### What to do
Every line of the records below from the line with "average proce |" up to and including the line with "### Conclusion" must be reproduced exactly, and no line outside that range.

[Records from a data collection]
● ● ● ●
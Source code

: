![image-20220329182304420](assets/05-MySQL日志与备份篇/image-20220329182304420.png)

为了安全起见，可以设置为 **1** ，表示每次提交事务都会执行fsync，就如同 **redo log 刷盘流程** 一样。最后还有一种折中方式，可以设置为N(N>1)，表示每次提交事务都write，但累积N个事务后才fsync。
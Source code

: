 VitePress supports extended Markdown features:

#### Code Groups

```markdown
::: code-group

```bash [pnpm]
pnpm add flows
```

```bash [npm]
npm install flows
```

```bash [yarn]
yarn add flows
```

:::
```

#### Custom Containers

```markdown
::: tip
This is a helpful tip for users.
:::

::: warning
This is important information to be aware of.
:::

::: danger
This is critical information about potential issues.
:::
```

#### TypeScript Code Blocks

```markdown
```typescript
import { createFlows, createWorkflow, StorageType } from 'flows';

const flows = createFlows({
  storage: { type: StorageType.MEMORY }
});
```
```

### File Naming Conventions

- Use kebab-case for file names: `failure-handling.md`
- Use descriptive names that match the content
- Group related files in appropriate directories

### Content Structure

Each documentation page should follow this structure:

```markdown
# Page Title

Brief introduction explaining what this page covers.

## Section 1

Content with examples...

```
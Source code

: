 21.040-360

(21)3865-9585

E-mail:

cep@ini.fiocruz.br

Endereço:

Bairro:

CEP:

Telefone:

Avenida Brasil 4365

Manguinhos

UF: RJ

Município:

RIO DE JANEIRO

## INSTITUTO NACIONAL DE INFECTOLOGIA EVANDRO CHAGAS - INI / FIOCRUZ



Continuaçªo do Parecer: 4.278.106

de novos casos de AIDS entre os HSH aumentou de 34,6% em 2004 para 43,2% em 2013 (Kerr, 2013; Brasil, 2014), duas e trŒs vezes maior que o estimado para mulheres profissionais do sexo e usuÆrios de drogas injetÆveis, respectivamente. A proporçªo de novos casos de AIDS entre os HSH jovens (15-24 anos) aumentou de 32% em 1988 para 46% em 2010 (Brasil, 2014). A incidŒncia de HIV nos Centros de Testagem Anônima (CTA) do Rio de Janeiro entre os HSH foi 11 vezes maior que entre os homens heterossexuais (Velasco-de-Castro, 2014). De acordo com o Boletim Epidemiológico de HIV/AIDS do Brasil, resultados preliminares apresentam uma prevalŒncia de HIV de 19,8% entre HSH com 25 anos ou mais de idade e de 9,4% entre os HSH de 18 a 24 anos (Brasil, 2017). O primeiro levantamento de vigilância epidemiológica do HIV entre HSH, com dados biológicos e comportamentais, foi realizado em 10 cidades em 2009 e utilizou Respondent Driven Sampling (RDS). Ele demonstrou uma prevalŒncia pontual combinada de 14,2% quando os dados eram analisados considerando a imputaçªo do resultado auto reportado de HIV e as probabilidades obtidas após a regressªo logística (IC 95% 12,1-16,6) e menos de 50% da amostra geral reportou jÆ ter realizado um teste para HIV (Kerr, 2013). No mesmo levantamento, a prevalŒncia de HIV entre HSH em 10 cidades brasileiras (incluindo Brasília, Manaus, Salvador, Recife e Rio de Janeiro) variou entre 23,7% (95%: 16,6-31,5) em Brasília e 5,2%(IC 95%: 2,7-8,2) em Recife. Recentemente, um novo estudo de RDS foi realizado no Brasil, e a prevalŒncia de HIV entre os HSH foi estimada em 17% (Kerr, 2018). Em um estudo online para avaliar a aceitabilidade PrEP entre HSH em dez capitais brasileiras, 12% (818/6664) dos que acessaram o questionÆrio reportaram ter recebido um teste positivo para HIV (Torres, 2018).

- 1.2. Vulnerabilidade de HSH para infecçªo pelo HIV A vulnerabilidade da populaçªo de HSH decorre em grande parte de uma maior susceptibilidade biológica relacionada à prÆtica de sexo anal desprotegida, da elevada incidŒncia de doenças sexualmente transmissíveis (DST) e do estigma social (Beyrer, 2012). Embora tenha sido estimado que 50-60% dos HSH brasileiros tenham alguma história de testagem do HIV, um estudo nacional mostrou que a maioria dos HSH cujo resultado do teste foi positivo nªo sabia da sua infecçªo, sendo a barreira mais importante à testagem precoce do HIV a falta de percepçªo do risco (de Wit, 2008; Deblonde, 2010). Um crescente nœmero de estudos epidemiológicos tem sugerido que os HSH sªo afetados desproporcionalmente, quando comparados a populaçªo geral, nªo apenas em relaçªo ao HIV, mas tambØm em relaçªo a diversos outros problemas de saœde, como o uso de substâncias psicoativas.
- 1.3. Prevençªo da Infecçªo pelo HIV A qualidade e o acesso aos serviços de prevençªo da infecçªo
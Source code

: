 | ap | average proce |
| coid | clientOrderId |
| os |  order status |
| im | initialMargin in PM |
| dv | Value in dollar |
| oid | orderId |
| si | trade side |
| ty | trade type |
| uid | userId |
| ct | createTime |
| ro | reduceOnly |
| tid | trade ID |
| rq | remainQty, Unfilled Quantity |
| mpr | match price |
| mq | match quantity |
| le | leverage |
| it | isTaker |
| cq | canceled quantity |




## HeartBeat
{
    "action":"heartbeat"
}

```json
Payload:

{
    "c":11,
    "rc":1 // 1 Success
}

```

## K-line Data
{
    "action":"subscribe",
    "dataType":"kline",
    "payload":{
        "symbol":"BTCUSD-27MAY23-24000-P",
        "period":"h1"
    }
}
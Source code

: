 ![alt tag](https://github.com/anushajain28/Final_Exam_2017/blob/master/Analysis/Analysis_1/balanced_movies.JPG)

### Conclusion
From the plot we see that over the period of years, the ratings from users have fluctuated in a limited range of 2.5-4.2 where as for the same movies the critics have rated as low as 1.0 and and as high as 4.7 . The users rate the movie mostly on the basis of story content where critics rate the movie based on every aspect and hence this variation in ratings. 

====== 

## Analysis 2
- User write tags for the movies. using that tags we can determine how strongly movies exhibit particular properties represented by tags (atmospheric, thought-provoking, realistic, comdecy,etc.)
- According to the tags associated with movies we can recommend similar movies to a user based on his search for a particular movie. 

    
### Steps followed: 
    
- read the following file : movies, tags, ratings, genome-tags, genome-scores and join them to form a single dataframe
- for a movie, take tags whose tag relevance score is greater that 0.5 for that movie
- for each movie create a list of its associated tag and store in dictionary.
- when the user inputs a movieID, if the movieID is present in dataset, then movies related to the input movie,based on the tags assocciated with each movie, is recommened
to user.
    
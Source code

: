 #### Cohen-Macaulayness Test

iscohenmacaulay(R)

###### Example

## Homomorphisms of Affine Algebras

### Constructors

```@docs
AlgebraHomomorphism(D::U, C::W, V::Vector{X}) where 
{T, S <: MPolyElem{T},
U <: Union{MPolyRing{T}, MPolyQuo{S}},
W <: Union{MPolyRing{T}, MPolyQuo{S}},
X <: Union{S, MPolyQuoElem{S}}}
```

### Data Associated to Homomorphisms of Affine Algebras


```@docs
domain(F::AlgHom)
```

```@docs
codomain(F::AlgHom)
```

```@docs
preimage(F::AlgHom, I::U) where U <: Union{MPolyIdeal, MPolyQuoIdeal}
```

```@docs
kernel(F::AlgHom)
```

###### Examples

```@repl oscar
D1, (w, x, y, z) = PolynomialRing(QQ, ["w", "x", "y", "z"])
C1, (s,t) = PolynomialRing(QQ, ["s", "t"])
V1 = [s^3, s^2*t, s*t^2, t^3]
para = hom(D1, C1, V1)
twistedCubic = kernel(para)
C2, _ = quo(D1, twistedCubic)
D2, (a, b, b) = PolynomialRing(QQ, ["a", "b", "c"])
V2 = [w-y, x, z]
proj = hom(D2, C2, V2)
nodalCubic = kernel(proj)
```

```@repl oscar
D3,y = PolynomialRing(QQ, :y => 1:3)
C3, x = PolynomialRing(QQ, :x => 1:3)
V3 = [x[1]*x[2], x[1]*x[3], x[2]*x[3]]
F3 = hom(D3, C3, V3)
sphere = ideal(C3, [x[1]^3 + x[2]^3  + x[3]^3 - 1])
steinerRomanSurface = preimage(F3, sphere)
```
● ● ● ●
### Answer space
: | ap | average proce |
| coid | clientOrderId |
| os |  order status |
| im | initialMargin in PM |
| dv | Value in dollar |
| oid | orderId |
| si | trade side |
| ty | trade type |
| uid | userId |
| ct | createTime |
| ro | reduceOnly |
| tid | trade ID |
| rq | remainQty, Unfilled Quantity |
| mpr | match price |
| mq | match quantity |
| le | leverage |
| it | isTaker |
| cq | canceled quantity |




## HeartBeat
{
    "action":"heartbeat"
}

```json
Payload:

{
    "c":11,
    "rc":1 // 1 Success
}

```

## K-line Data
{
    "action":"subscribe",
    "dataType":"kline",
    "payload":{
        "symbol":"BTCUSD-27MAY23-24000-P",
        "period":"h1"
    }
}
Source code

: ![alt tag](https://github.com/anushajain28/Final_Exam_2017/blob/master/Analysis/Analysis_1/balanced_movies.JPG)

### Conclusion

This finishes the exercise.